Certain Fathoms

Mood Boarding your Campaign: Setting a Collaborative Tone

Going for a run and listening to Between Two Cairns, I love when Yochai, Brad, or now Sam drop a quick nugget of RPG wisdom, often for 30 seconds before leaping to another interesting topic. One that resonated strongly with me was on the recent episode Snail Fancy, where Sam asks the talented host Bodie H if his adventures are 'animated' like his art is, and how the art of the adventure conveys the tone of the game. While the conversation quickly diverted onto other topics, I think Sam struck something that is a key part of my own RPG campaign prep, and is a recommendation to potentially add to your toolbox as well.

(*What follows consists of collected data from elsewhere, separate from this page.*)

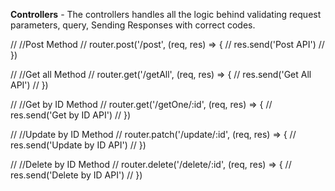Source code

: **Controllers** - The controllers handles all the logic behind validating request parameters, query, Sending Responses with correct codes.

// //Post Method
// router.post('/post', (req, res) => {
//     res.send('Post API')
// })

// //Get all Method
// router.get('/getAll', (req, res) => {
//     res.send('Get All API')
// })

// //Get by ID Method
// router.get('/getOne/:id', (req, res) => {
//     res.send('Get by ID API')
// })

// //Update by ID Method
// router.patch('/update/:id', (req, res) => {
//     res.send('Update by ID API')
// })

// //Delete by ID Method
// router.delete('/delete/:id', (req, res) => {
//     res.send('Delete by ID API')
// })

A week ago, I was taking a break from my forever GM role to play in a close friends Draw Steel campaign, a system quite different from the OSR campaigns I tend to play. Here, characters are powerful out of the gate at level one, should have backstories that are crafted to the world, and the risk of character death is low - very neotrad. When I got onto a discord call with him to discuss what the campaign world looked like to make my character, I asked him what art and media touchstones he used to inform the tone, and took him by surprise.

Whenever I sit down to run a new campaign (most often a 6 to 10 session arc these days), I will find 3 to 5 pieces of art that capture the intended tone of the game, not write up a setting bible or game pitch. This my interpretation of what Sam was asking Bodie on the show, when he asked how he uses his art style to capture the tone of the game. Fundamentally RPGs exist only in our collective imaginations, and the prior media we have enjoyed is what is crafting this shared space. However, its not actually the content of the media which drives our collective imagination, but its tone and delivery.

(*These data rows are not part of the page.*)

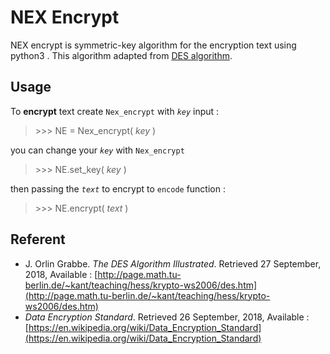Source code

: # NEX Encrypt

NEX encrypt is symmetric-key algorithm for the encryption text using python3 . This algorithm adapted from [DES algorithm](https://en.wikipedia.org/wiki/Data_Encryption_Standard).  

## Usage

 To **encrypt** text create `Nex_encrypt` with *`key`* input :
 
> \>>> NE = Nex_encrypt( *key* )

you can change your *`key`* with `Nex_encrypt`

> \>>> NE.set_key( *key* )

then passing the *`text`* to encrypt to `encode` function :

> \>>> NE.encrypt( *text* )

## Referent

 - J. Orlin Grabbe. *The DES Algorithm Illustrated*. Retrieved  27 September, 2018, Available : [http://page.math.tu-berlin.de/~kant/teaching/hess/krypto-ws2006/des.htm](http://page.math.tu-berlin.de/~kant/teaching/hess/krypto-ws2006/des.htm)
 - *Data Encryption Standard*. Retrieved  26 September, 2018, Available : 
[https://en.wikipedia.org/wiki/Data_Encryption_Standard](https://en.wikipedia.org/wiki/Data_Encryption_Standard)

My opinion is that part of what makes BREAK!! such a successful indie darling in the scene (and also Sam's implication in the episode) is that by screaming from the rooftops "picture this game as an anime!" you have already built the scaffolding of that shared narrative.

To go back to my friend (and beg forgiveness to the reader for my Nolan-esque narrative structure in this blog post), its uncommon to tell your friends when pitching a campaign "picture this campaign as shot by Guillermo Del Toro" or "picture The Expanse, not Cowboy Bebop, for our science fiction game." But to extend the metaphor, if we are playing a Cowboy Bebop game, I am less worried about my martial arts expert character dying to a random spacer, where in The Expanse, a major character is taken out quite early no spoilers to whom it is!

After my friends initial confusion, together through the use of many different media examples, sharing of art pieces, and discussing media touchstones, we built a strong shared narrative picture to help build a richer backstory. It is my opinion that 3 or 4 pieces of art and media examples are going to do so much more to help align your players to the tone of the game, to partake in the shared narrative, than any session bibles will.

I know this sounds like a common adage of 'a picture is worth a thousand words,' writ large, and that is sort of true. But the point I want to hammer home that I think Sam instinctively knew asking that question, is that aesthetics themselves matter. The art isn't just there to help guide the content - in the medium of the shared imagination, the aesthetics is also the content, as reflected from your thoughts to your actions at the table. Next time you pitch a game to your players, consider forgetting questions like what playable species there are, or what does the magic look like, but instead think if my game was a movie, who would the director be? If my game was a comic, would it be drawn by Jeff Smith or Mœbius? This is the engine that powers the shared narrative.